We saw her twist the arms of the teachers federation and get MySchool into existence.
We saw her take a devastating election poll result and turn it into a government.
And now we saw her pave the way for the most fundamental infrastructure reform in decades.
We know her as Julia Gillard, PM. Others now her as ….
RETURNING SOON IN 2011
Today is the last question time of the year. It is bound to be a cracker. The Coalition, who had talked up the demise of the government that Julia Gillard managed to scramble together as flimsy and about to collapse at any moment, have so far been thwarted from turning this into a reality.
In the 17 days post the election it became clear that Julia Gillard and Tony Abbott have two distinctive styles of negotiating. In fact it became clear that Julia and Kevin Rudd had two distinctive styles as well.
Tony Abbott and Kevin Rudd seem to be from the old school.
When Kevin Rudd was in the midst of negotiating with the mining industry, he would have a talk with them and if it had not gone his way, he or a representative would appear in front of a camera and say things. This maybe words of peace or it maybe words of threat. It varied depending on the pressure at hand. I may be doing Kevin a disservice here as I really did not start to get interested in politics till around August this year. Most of it was a constant blur.

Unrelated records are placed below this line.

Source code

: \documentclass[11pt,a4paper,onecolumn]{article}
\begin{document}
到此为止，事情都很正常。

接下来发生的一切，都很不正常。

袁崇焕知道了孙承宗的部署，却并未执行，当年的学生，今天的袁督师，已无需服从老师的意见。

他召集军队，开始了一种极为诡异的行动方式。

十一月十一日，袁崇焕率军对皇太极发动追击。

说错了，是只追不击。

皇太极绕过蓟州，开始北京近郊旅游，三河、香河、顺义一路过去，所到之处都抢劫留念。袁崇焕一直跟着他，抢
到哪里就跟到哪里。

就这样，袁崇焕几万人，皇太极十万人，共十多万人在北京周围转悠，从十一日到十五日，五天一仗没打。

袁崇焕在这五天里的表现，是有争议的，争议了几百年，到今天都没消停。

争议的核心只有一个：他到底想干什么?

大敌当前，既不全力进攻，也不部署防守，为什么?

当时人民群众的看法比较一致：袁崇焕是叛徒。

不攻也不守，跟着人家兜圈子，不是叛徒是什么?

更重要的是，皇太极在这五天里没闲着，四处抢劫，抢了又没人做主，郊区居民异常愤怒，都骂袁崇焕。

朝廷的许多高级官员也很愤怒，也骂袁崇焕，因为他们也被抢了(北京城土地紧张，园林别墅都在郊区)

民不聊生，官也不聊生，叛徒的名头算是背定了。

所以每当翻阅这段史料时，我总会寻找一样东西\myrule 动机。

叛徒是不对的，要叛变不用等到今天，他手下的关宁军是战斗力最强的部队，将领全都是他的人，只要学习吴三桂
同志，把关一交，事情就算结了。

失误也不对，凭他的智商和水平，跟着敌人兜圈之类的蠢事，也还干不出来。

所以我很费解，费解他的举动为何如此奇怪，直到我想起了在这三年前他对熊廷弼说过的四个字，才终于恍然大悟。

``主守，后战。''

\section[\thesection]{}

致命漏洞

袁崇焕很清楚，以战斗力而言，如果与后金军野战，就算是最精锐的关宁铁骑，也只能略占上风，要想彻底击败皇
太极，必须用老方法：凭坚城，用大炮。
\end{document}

Tony Abbott’s style in the 17 days seemed to be the same as Kevin’s. Tony would have a talk with someone and if it did not appear as going in his favor he would use the media to try to beat up a wave of public pressure. We were subjected to hearing about phone calls from the devil and smear campaigns in the electorates of the independents for example.
Julia Gillard on the other hand seems to be in a completely different box. Again, I was not interested prior to August so I missed what she was doing with the Teachers Federation in regards to MySchool. But I took keen interest in those 17 days post the election. Julia did NOT at any stage appear to use the media to whip up a public frenzy. She barely discussed anything about the negotiations other than to say they were ongoing when she was asked.
She seemed to also be able to keep this type of style within the ranks of her colleagues. I really do not recall any ALP MP come out and criticize any of the key players, whereas within the L-NP, several talking heads came out to comment on ramifications if the independents decided to back Labor.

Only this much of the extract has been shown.